# Exercise description
Exactly as they appear below, repeat the lines from the one with "上面都是正常状态的描述，下面看下故障情况下会发生什么事，比如之前 leader 失效并选出了一个新的" through the one with "新的 leader，之前作为 learner，应该已经学习到了大部分已经被选中的命令。假设它已知道命令", and no others.
#### Data
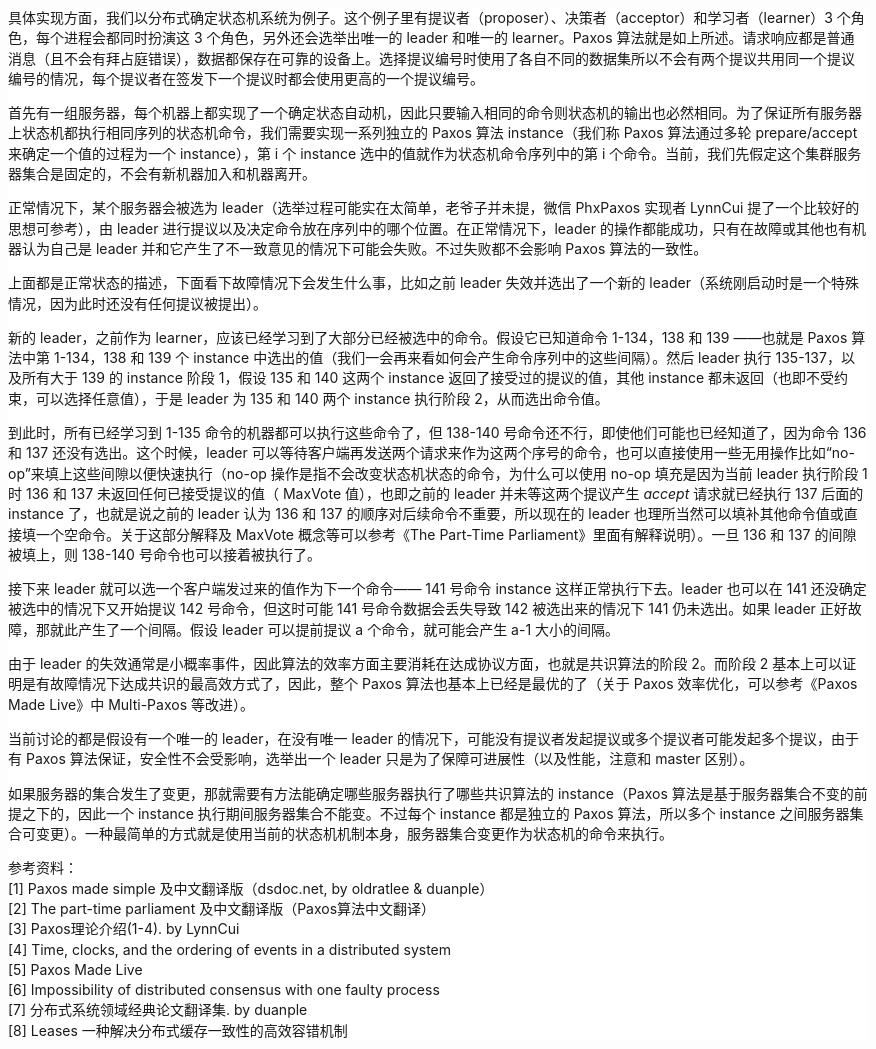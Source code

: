 具体实现方面，我们以分布式确定状态机系统为例子。这个例子里有提议者（proposer）、决策者（acceptor）和学习者（learner）3 个角色，每个进程会都同时扮演这 3 个角色，另外还会选举出唯一的 leader 和唯一的 learner。Paxos 算法就是如上所述。请求响应都是普通消息（且不会有拜占庭错误），数据都保存在可靠的设备上。选择提议编号时使用了各自不同的数据集所以不会有两个提议共用同一个提议编号的情况，每个提议者在签发下一个提议时都会使用更高的一个提议编号。

首先有一组服务器，每个机器上都实现了一个确定状态自动机，因此只要输入相同的命令则状态机的输出也必然相同。为了保证所有服务器上状态机都执行相同序列的状态机命令，我们需要实现一系列独立的 Paxos 算法 instance（我们称 Paxos 算法通过多轮 prepare/accept 来确定一个值的过程为一个 instance），第 i 个 instance 选中的值就作为状态机命令序列中的第 i 个命令。当前，我们先假定这个集群服务器集合是固定的，不会有新机器加入和机器离开。

正常情况下，某个服务器会被选为 leader（选举过程可能实在太简单，老爷子并未提，微信 PhxPaxos 实现者 LynnCui 提了一个比较好的思想可参考），由 leader 进行提议以及决定命令放在序列中的哪个位置。在正常情况下，leader 的操作都能成功，只有在故障或其他也有机器认为自己是 leader 并和它产生了不一致意见的情况下可能会失败。不过失败都不会影响 Paxos 算法的一致性。

上面都是正常状态的描述，下面看下故障情况下会发生什么事，比如之前 leader 失效并选出了一个新的 leader（系统刚启动时是一个特殊情况，因为此时还没有任何提议被提出）。

新的 leader，之前作为 learner，应该已经学习到了大部分已经被选中的命令。假设它已知道命令 1-134，138 和 139 ——也就是 Paxos 算法中第 1-134，138 和 139 个 instance 中选出的值（我们一会再来看如何会产生命令序列中的这些间隔）。然后 leader 执行 135-137，以及所有大于 139 的 instance 阶段 1，假设 135 和 140 这两个 instance 返回了接受过的提议的值，其他 instance 都未返回（也即不受约束，可以选择任意值），于是 leader 为 135 和 140 两个 instance 执行阶段 2，从而选出命令值。

到此时，所有已经学习到 1-135 命令的机器都可以执行这些命令了，但 138-140 号命令还不行，即使他们可能也已经知道了，因为命令 136 和 137 还没有选出。这个时候，leader 可以等待客户端再发送两个请求来作为这两个序号的命令，也可以直接使用一些无用操作比如“no-op”来填上这些间隙以便快速执行（no-op 操作是指不会改变状态机状态的命令，为什么可以使用 no-op 填充是因为当前 leader 执行阶段 1 时 136 和 137 未返回任何已接受提议的值（ MaxVote 值），也即之前的 leader 并未等这两个提议产生 *accept* 请求就已经执行 137 后面的 instance 了，也就是说之前的 leader 认为 136 和 137 的顺序对后续命令不重要，所以现在的 leader 也理所当然可以填补其他命令值或直接填一个空命令。关于这部分解释及 MaxVote 概念等可以参考《The Part-Time Parliament》里面有解释说明）。一旦 136 和 137 的间隙被填上，则 138-140 号命令也可以接着被执行了。

接下来 leader 就可以选一个客户端发过来的值作为下一个命令—— 141 号命令 instance 这样正常执行下去。leader 也可以在 141 还没确定被选中的情况下又开始提议 142 号命令，但这时可能 141 号命令数据会丢失导致 142 被选出来的情况下 141 仍未选出。如果 leader 正好故障，那就此产生了一个间隔。假设 leader 可以提前提议 a 个命令，就可能会产生 a-1 大小的间隔。

由于 leader 的失效通常是小概率事件，因此算法的效率方面主要消耗在达成协议方面，也就是共识算法的阶段 2。而阶段 2 基本上可以证明是有故障情况下达成共识的最高效方式了，因此，整个 Paxos 算法也基本上已经是最优的了（关于 Paxos 效率优化，可以参考《Paxos Made Live》中 Multi-Paxos 等改进）。

当前讨论的都是假设有一个唯一的 leader，在没有唯一 leader 的情况下，可能没有提议者发起提议或多个提议者可能发起多个提议，由于有 Paxos 算法保证，安全性不会受影响，选举出一个 leader 只是为了保障可进展性（以及性能，注意和 master 区别）。

如果服务器的集合发生了变更，那就需要有方法能确定哪些服务器执行了哪些共识算法的 instance（Paxos 算法是基于服务器集合不变的前提之下的，因此一个 instance 执行期间服务器集合不能变。不过每个 instance 都是独立的 Paxos 算法，所以多个 instance 之间服务器集合可变更）。一种最简单的方式就是使用当前的状态机机制本身，服务器集合变更作为状态机的命令来执行。

参考资料：  
[1] Paxos made simple 及中文翻译版（dsdoc.net, by oldratlee & duanple）  
[2] The part-time parliament 及中文翻译版（Paxos算法中文翻译）  
[3] Paxos理论介绍(1-4). by LynnCui  
[4] Time, clocks, and the ordering of events in a distributed system  
[5] Paxos Made Live  
[6] Impossibility of distributed consensus with one faulty process  
[7] 分布式系统领域经典论文翻译集. by duanple  
[8] Leases 一种解决分布式缓存一致性的高效容错机制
########
# Answer section
上面都是正常状态的描述，下面看下故障情况下会发生什么事，比如之前 leader 失效并选出了一个新的 leader（系统刚启动时是一个特殊情况，因为此时还没有任何提议被提出）。

新的 leader，之前作为 learner，应该已经学习到了大部分已经被选中的命令。假设它已知道命令 1-134，138 和 139 ——也就是 Paxos 算法中第 1-134，138 和 139 个 instance 中选出的值（我们一会再来看如何会产生命令序列中的这些间隔）。然后 leader 执行 135-137，以及所有大于 139 的 instance 阶段 1，假设 135 和 140 这两个 instance 返回了接受过的提议的值，其他 instance 都未返回（也即不受约束，可以选择任意值），于是 leader 为 135 和 140 两个 instance 执行阶段 2，从而选出命令值。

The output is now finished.